Clarity of purpose and direction is the first of the 4 Cs in my Career Success GPS System.  The other three are: commitment to taking personal responsibility for your career success, unshakeable self confidence and competence in four key career success areas – creating positive personal impact, outstanding performance, dynamic communication and relationship building.

The first step in clarifying your purpose and direction is to figure out what success means to you personally – not your parents, not your professors, not your friends – you personally.  Jim Collins figured out that he has a passion for ideas, not building a large organization.  Then he followed his passion.  Good for him; and good for us.  That simple, but fundamental, decision guided everything he has done as he has gone about becoming a life and career success.
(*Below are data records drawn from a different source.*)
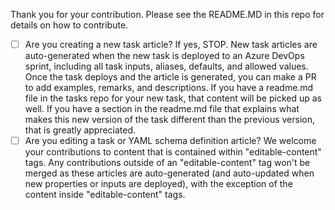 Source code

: Thank you for your contribution. Please see the README.MD in this repo for details on how to contribute.

- [ ] Are you creating a new task article? If yes, STOP. New task articles are auto-generated when the new task is deployed to an Azure DevOps sprint, including all task inputs, aliases, defaults, and allowed values. Once the task deploys and the article is generated, you can make a PR to add examples, remarks, and descriptions. If you have a readme.md file in the tasks repo for your new task, that content will be picked up as well. If you have a section in the readme.md file that explains what makes this new version of the task different than the previous version, that is greatly appreciated.
- [ ] Are you editing a task or YAML schema definition article? We welcome your contributions to content that is contained within "editable-content" tags. Any contributions outside of an "editable-content" tag won't be merged as these articles are auto-generated (and auto-updated when new properties or inputs are deployed), with the exception of the content inside "editable-content" tags. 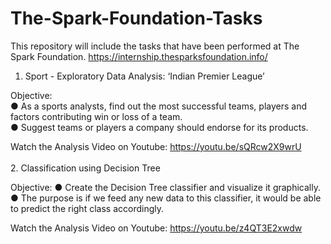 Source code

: # The-Spark-Foundation-Tasks
This repository will include the tasks that have been performed at The Spark Foundation. https://internship.thesparksfoundation.info/

1. Sport - Exploratory Data Analysis: ‘Indian Premier League’

Objective: \
● As a sports analysts, find out the most successful teams, players and factors contributing win or loss of a team. \
● Suggest teams or players a company should endorse for its products.

Watch the Analysis Video on Youtube: https://youtu.be/sQRcw2X9wrU
\
\
2. Classification using Decision Tree

Objective:
● Create the Decision Tree classifier and visualize it graphically. \
● The purpose is if we feed any new data to this classifier, it would be able to predict the right class accordingly.

Watch the Analysis Video on Youtube: https://youtu.be/z4QT3E2xwdw
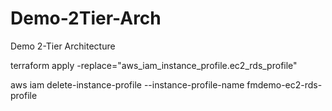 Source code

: # Demo-2Tier-Arch
Demo 2-Tier Architecture

terraform apply -replace="aws_iam_instance_profile.ec2_rds_profile"

aws iam delete-instance-profile --instance-profile-name fmdemo-ec2-rds-profile
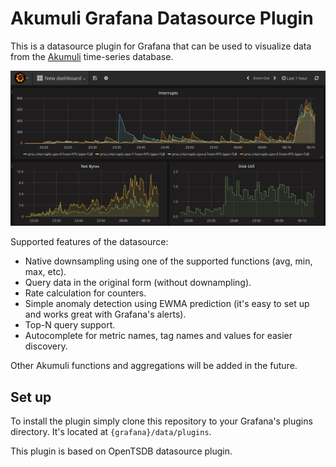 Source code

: # Akumuli Grafana Datasource Plugin

This is a datasource plugin for Grafana that can be used to visualize data from the [Akumuli](https://github.com/akumuli/Akumuli) time-series database. 

![Grafana dashboard](/akumuli.grafana.png)

Supported features of the datasource:

- Native downsampling using one of the supported functions (avg, min, max, etc).
- Query data in the original form (without downampling).
- Rate calculation for counters.
- Simple anomaly detection using EWMA prediction (it's easy to set up and works great with Grafana's alerts).
- Top-N query support.
- Autocomplete for metric names, tag names and values for easier discovery.

Other Akumuli functions and aggregations will be added in the future.

## Set up

To install the plugin simply clone this repository to your Grafana's plugins directory. It's located at `{grafana}/data/plugins`.

This plugin is based on OpenTSDB datasource plugin.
When I was 25, if you asked me what I wanted to be doing when I was 60, I would have told you, “Running a one person consulting, career coaching and speaking business from my house.”  Guess what?  I have been running a one person consulting, career coaching and speaking business from my house ever since 1988.  My clarity of purpose propelled me toward my goal.

I have a friend who is a serial entrepreneur.  He started a software business when he was 27.  He built it up and sold it to a major computer manufacturer by the time he was 35.  He has since started and sold four other companies.  His clarity of purpose lies in the challenge of creating something new, building it into a viable sustainable business and then moving on.

I have another friend who recently retired as the Executive VP of Human Resources for a Fortune 50 company.  We were chatting a few days ago.  She told me that when she was in college, she decided that she was going to join a good company and work her way up the ladder.  She took an entry level HR job with a company she liked.  It took her over 25 years, but she eventually became the most senior HR person in that company.  Her clarity of purpose and definition of career success was different from mine and the serial entrepreneur’s, but she reached her goal.

My second friend told me that her son has yet a different definition of career success.  He is not interested in climbing the corporate ladder, or in being an entrepreneur.  He wants an interesting job where he can contribute, but he doesn’t want to spend inordinate amounts of time at work.  He wants to spend as much time with his family as he can.  His definition of career success is different from his mother, me and my friend the serial entrepreneur.

All four of us have created our own versions of career success.  As a career success coach, I say “right on.”

There is no one correct definition of career success.  There are as many definitions as there are people in this world.  Your definition of career success is what’s right for you – not anyone else.  I would not have been happy building and selling a number of businesses in succession, climbing a corporate ladder or working for a large company in an individual contributor position.  However, as you can tell from the stories of the three people above, they were.  They knew what they wanted and they went after it.  Jim Collins would not have been happy building a large organization.  He clarified what his personal definition of career success and created it.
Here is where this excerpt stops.